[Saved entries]
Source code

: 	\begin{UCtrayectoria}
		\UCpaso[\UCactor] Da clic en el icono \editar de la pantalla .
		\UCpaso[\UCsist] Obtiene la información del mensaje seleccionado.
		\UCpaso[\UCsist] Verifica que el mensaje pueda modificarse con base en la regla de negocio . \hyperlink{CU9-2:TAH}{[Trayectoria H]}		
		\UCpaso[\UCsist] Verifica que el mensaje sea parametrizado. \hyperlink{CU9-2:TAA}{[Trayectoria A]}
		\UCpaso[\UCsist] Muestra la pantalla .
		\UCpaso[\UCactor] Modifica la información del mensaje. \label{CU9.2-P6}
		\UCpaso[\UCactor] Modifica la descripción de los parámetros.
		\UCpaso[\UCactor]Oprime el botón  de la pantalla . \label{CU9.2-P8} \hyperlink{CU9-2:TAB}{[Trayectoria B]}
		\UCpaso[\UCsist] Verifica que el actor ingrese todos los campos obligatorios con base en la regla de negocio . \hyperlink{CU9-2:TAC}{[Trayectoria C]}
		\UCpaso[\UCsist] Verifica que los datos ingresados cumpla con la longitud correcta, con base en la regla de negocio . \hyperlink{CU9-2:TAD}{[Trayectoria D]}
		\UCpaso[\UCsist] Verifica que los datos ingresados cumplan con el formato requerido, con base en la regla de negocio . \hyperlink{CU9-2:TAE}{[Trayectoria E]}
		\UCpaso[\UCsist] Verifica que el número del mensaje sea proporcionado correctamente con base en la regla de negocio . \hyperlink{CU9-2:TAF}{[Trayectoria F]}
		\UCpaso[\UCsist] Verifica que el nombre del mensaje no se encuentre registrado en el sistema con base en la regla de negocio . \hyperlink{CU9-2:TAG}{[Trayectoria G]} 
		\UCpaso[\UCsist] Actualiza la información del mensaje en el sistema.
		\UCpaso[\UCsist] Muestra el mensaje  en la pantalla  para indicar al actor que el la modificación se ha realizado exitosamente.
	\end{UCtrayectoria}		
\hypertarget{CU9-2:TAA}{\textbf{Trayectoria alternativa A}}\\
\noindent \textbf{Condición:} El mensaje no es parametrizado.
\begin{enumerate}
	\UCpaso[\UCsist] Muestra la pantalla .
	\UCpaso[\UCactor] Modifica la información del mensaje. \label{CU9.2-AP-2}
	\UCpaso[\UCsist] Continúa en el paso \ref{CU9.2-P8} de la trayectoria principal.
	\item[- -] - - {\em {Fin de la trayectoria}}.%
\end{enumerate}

--

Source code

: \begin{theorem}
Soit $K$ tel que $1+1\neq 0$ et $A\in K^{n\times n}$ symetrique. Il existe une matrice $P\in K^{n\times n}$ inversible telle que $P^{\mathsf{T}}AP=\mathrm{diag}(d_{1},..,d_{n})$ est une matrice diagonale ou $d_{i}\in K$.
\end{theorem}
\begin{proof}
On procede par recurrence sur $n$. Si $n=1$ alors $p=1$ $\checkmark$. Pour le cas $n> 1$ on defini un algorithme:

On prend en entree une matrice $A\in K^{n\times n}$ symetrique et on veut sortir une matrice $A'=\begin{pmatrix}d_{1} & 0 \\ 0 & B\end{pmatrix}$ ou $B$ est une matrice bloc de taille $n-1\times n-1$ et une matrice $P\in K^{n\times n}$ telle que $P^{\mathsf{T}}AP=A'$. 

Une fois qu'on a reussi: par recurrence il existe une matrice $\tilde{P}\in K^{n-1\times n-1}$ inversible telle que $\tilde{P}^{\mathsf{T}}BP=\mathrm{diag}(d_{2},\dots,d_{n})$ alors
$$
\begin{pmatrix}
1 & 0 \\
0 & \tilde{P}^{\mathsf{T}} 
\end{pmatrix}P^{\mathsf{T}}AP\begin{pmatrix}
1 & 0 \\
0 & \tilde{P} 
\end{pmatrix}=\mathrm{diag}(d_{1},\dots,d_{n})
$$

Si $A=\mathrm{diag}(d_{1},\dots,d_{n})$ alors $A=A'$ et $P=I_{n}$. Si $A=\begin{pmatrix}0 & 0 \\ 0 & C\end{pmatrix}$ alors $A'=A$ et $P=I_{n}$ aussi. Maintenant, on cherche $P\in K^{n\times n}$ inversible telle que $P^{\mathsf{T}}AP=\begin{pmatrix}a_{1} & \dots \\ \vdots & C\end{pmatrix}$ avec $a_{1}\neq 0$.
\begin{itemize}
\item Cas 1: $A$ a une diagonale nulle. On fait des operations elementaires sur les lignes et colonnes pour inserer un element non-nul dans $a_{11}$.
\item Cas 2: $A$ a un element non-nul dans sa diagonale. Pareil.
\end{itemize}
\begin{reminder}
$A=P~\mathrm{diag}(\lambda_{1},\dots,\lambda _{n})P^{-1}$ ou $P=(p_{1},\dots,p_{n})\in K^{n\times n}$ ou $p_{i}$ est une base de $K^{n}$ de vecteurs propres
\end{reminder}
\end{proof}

§ Task:
Your answer should be a single number: the count of lines in the entries that contain the word "pantalla".

§ Your response:
5